* _WHAT IS REQUIRED_:
Where a line below includes the word "ipynb", copy that line.

* _Dataset entries_:
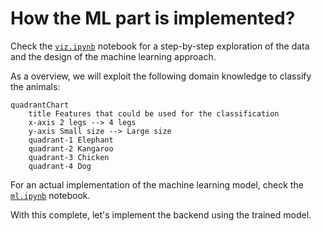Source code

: # How the ML part is implemented?
Check the [`viz.ipynb`](viz.ipynb) notebook for a step-by-step exploration of the data and the design of the machine learning approach.

As a overview, we will exploit the following domain knowledge to classify the animals:

```mermaid
quadrantChart
    title Features that could be used for the classification
    x-axis 2 legs --> 4 legs
    y-axis Small size --> Large size
    quadrant-1 Elephant
    quadrant-2 Kangaroo
    quadrant-3 Chicken
    quadrant-4 Dog
```

For an actual implementation of the machine learning model, check the [`ml.ipynb`](ml.ipynb) notebook.

With this complete, let's implement the backend using the trained model.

* _OUTPUT_:
Check the [`viz.ipynb`](viz.ipynb) notebook for a step-by-step exploration of the data and the design of the machine learning approach.
For an actual implementation of the machine learning model, check the [`ml.ipynb`](ml.ipynb) notebook.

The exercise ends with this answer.